### Task details
Copy each line below in which the word "Version" occurs.

+ + + +

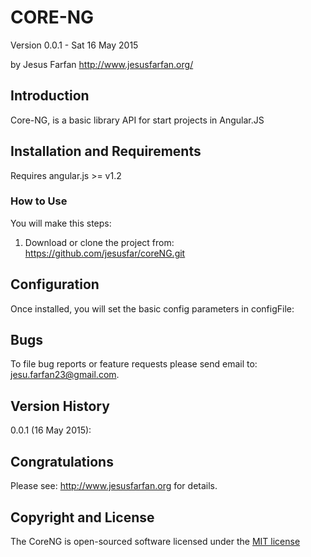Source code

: CORE-NG
=======

Version 0.0.1 - Sat 16 May 2015

by Jesus Farfan
<http://www.jesusfarfan.org/>


Introduction
------------

Core-NG, is a basic library API for start projects in Angular.JS


Installation and Requirements
-----------------------------

Requires angular.js >= v1.2


### How to Use ###

You will make this steps:

1.  Download or clone the project from:
    https://github.com/jesusfar/coreNG.git

Configuration
-------------

Once installed, you will set the basic config parameters in configFile:
	
Bugs
----

To file bug reports or feature requests please send email to:
<jesu.farfan23@gmail.com>.


Version History
---------------

0.0.1 (16 May 2015):



Congratulations
---------------

Please see:
<http://www.jesusfarfan.org> for details.


Copyright and License
---------------------

The CoreNG is open-sourced software licensed under the [MIT license](http://opensource.org/licenses/MIT)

+ + + +

### Written solution
Version 0.0.1 - Sat 16 May 2015
Version History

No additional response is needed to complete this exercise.